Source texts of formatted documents
┌──

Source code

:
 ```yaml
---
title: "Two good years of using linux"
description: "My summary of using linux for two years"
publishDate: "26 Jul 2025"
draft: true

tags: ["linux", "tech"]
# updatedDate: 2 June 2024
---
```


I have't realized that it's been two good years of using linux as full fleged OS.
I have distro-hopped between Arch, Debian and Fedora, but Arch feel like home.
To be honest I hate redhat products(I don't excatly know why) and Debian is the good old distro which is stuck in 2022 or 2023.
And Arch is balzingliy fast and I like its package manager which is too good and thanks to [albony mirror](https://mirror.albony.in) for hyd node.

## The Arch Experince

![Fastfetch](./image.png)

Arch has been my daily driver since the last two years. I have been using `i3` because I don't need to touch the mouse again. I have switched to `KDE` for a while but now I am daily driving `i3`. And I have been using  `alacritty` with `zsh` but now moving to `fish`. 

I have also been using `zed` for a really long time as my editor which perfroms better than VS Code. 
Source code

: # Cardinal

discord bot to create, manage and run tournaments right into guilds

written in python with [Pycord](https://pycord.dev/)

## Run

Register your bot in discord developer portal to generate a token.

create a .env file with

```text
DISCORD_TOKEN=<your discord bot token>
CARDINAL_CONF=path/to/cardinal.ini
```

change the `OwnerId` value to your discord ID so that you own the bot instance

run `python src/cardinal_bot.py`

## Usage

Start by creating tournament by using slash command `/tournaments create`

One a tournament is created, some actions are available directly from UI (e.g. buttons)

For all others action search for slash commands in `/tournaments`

└──
┌──

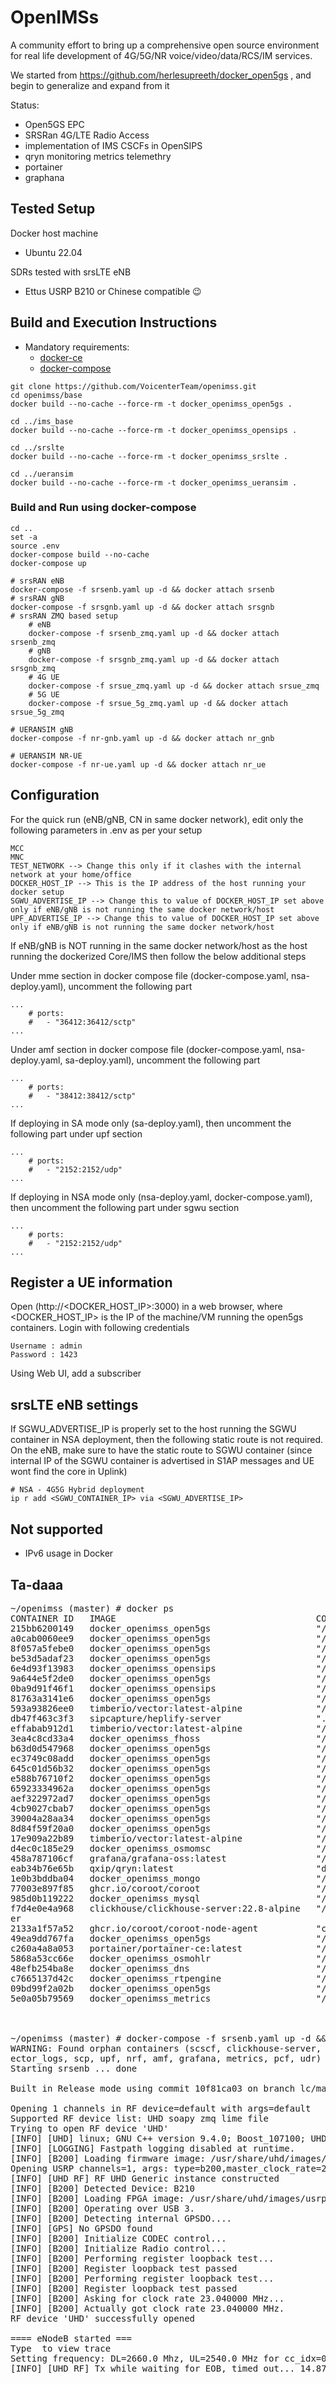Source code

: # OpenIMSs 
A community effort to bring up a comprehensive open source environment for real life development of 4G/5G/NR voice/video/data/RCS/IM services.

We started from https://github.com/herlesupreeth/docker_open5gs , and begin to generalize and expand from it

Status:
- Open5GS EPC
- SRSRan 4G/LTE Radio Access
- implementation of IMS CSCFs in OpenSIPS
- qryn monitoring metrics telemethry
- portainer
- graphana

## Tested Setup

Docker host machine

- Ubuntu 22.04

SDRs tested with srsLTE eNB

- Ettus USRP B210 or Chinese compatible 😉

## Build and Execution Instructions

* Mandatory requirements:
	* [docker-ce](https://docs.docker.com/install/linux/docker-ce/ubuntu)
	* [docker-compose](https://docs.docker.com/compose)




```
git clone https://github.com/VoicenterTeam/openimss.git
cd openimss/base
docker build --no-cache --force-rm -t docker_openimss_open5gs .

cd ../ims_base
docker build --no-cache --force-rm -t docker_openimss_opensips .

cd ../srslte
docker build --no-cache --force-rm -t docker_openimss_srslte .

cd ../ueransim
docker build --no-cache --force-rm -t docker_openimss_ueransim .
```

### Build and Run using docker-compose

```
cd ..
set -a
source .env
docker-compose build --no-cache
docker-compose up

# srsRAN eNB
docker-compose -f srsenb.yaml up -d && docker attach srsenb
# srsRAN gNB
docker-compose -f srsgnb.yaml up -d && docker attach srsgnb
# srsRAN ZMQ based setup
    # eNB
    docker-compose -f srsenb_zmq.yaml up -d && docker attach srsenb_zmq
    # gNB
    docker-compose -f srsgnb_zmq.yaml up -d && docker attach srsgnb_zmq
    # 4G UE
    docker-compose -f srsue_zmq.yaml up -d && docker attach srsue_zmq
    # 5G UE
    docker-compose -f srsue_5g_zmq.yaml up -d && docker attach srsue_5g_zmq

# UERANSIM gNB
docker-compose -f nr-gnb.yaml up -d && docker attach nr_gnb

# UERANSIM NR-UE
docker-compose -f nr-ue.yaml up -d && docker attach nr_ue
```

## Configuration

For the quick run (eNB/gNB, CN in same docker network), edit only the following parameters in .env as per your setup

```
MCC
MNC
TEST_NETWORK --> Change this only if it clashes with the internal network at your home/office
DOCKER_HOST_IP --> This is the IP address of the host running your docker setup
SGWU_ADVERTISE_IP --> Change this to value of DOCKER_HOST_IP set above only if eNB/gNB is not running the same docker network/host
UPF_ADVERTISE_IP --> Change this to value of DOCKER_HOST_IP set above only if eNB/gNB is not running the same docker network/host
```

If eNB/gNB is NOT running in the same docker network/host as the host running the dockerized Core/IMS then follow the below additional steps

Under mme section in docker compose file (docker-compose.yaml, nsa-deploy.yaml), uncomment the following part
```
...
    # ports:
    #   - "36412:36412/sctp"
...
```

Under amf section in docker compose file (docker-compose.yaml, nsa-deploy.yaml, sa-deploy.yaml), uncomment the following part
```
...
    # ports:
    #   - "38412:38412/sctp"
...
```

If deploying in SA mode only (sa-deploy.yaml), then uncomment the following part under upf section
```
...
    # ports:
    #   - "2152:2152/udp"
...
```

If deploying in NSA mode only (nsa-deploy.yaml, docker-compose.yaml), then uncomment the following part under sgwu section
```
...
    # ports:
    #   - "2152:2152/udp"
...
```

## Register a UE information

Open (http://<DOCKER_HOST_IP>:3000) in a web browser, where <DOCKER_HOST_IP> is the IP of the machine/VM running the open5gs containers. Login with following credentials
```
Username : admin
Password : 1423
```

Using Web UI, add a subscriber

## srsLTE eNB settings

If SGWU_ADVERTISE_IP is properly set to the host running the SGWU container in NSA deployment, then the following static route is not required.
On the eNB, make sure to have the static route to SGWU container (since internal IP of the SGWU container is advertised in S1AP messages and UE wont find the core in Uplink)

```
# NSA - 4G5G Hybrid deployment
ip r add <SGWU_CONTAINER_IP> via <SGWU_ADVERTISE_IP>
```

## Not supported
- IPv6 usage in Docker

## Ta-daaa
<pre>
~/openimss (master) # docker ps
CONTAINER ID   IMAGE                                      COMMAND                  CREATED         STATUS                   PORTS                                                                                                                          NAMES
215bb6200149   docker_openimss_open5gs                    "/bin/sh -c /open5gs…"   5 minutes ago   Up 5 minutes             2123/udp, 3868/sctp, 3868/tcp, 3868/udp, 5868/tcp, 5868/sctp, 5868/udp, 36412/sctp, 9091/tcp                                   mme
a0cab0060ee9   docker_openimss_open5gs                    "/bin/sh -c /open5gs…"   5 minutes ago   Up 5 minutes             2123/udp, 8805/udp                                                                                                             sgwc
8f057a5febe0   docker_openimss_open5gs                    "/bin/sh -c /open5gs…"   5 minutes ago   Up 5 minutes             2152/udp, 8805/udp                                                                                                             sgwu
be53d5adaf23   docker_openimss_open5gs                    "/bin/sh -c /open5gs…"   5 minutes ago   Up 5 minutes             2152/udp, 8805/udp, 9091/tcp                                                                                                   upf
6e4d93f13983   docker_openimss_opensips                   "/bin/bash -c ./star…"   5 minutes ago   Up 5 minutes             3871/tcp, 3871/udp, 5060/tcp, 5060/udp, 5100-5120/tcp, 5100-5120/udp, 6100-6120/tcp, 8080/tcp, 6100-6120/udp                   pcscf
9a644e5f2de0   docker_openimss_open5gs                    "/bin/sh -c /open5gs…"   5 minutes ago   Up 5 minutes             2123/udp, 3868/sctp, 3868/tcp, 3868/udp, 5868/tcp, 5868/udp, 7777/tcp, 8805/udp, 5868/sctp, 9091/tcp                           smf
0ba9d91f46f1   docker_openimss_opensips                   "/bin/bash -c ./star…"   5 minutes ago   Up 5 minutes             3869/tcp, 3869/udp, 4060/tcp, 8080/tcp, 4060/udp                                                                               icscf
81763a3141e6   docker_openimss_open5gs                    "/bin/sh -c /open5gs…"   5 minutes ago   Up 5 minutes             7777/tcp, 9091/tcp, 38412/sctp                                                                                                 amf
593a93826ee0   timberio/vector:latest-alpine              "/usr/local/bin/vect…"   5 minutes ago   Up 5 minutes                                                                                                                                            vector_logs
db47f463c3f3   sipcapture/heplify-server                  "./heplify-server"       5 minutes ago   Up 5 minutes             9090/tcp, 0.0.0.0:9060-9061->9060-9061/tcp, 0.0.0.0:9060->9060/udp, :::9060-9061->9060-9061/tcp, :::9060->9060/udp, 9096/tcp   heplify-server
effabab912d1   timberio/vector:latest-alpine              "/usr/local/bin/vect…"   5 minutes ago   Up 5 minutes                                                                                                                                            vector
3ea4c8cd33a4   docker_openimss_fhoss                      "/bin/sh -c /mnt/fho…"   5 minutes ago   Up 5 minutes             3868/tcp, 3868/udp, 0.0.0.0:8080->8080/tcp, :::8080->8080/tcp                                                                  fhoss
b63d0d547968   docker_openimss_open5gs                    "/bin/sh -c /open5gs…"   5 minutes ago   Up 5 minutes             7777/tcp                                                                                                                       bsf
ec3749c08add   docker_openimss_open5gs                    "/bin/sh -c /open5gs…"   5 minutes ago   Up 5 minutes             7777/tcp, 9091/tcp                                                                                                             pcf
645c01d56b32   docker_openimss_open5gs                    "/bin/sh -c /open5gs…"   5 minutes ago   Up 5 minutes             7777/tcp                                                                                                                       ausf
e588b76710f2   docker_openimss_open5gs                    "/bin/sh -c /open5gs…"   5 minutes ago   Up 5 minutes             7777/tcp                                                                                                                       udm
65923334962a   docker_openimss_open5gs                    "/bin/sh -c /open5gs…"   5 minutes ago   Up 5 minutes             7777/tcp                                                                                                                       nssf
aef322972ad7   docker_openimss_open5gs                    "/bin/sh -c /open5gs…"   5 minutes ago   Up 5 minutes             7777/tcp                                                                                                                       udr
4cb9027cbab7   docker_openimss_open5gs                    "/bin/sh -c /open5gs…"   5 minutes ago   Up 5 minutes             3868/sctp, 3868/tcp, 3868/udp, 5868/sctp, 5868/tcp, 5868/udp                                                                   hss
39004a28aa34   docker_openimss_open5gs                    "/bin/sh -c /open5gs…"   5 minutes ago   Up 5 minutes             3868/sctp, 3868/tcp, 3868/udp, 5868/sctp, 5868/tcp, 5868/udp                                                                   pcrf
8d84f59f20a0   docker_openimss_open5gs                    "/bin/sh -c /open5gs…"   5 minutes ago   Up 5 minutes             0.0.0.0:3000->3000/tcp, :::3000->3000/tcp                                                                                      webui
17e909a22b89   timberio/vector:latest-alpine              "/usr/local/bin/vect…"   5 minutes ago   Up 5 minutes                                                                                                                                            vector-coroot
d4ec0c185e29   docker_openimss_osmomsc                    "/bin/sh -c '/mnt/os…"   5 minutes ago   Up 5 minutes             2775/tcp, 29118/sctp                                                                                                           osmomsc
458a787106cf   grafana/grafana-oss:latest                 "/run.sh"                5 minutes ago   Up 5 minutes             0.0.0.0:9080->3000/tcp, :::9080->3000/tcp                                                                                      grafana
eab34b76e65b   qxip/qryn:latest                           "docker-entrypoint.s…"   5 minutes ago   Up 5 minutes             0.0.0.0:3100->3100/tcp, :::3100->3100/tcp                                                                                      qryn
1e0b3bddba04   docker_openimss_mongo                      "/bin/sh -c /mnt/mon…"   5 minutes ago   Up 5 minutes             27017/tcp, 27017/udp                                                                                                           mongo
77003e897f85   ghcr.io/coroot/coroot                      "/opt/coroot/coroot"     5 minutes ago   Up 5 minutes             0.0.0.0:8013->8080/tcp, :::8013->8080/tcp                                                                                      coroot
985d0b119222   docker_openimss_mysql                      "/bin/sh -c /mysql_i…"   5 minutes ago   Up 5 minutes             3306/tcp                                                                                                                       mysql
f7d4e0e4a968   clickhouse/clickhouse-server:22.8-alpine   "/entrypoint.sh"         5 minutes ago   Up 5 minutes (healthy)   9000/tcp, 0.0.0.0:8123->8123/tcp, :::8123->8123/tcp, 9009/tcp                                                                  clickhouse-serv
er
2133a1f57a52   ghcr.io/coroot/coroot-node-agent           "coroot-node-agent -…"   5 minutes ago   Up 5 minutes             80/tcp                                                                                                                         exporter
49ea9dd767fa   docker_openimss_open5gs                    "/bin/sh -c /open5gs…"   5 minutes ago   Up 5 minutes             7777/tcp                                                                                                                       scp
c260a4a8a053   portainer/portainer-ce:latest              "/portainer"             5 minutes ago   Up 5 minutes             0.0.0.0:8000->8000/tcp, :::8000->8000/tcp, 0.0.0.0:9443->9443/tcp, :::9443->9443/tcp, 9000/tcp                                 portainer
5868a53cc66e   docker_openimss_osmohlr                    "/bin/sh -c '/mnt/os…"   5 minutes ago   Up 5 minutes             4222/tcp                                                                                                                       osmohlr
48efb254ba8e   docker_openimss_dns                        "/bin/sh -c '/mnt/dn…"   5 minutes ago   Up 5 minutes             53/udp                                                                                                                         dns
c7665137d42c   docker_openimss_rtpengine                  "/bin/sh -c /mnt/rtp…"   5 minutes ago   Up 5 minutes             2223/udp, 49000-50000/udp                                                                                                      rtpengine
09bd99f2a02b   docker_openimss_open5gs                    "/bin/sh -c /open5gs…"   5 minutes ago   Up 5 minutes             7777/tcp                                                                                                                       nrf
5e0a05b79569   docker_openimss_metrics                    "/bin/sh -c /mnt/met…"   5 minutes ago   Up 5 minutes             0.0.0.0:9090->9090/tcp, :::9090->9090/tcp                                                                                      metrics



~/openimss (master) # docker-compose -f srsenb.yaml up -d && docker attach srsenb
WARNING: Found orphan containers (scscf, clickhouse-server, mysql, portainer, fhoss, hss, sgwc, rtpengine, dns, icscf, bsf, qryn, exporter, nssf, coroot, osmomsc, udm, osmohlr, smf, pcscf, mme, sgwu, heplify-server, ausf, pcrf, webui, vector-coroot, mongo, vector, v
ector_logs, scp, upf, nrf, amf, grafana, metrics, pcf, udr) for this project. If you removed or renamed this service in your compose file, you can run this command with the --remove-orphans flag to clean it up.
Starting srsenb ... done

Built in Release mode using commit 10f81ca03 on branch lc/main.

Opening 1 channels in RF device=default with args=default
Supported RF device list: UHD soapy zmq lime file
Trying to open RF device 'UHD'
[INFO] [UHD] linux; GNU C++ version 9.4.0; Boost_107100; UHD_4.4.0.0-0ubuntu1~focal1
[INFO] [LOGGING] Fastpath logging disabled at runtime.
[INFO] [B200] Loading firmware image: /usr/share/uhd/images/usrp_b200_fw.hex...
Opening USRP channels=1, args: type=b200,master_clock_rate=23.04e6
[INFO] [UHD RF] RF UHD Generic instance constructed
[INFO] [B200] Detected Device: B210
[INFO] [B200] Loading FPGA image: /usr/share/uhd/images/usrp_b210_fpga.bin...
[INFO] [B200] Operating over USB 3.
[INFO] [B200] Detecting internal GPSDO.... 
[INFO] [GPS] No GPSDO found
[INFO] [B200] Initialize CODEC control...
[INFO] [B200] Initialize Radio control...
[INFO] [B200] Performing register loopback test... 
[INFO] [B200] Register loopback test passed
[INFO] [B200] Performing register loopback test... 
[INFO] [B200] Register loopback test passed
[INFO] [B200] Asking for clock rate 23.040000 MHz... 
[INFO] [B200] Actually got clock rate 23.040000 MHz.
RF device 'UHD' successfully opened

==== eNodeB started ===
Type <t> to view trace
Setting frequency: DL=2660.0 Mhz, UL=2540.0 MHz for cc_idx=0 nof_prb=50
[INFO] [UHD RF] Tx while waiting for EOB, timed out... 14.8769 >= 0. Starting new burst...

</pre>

└──

## Exercise requirements
Begin at the line above that has "And Arch is" and stop after the line that has "discord bot to create, manage", copying each line exactly and adding nothing else.

## Answer to this exercise
And Arch is balzingliy fast and I like its package manager which is too good and thanks to [albony mirror](https://mirror.albony.in) for hyd node.

## The Arch Experince

![Fastfetch](./image.png)

Arch has been my daily driver since the last two years. I have been using `i3` because I don't need to touch the mouse again. I have switched to `KDE` for a while but now I am daily driving `i3`. And I have been using  `alacritty` with `zsh` but now moving to `fish`. 

I have also been using `zed` for a really long time as my editor which perfroms better than VS Code. 
Source code

: # Cardinal

discord bot to create, manage and run tournaments right into guilds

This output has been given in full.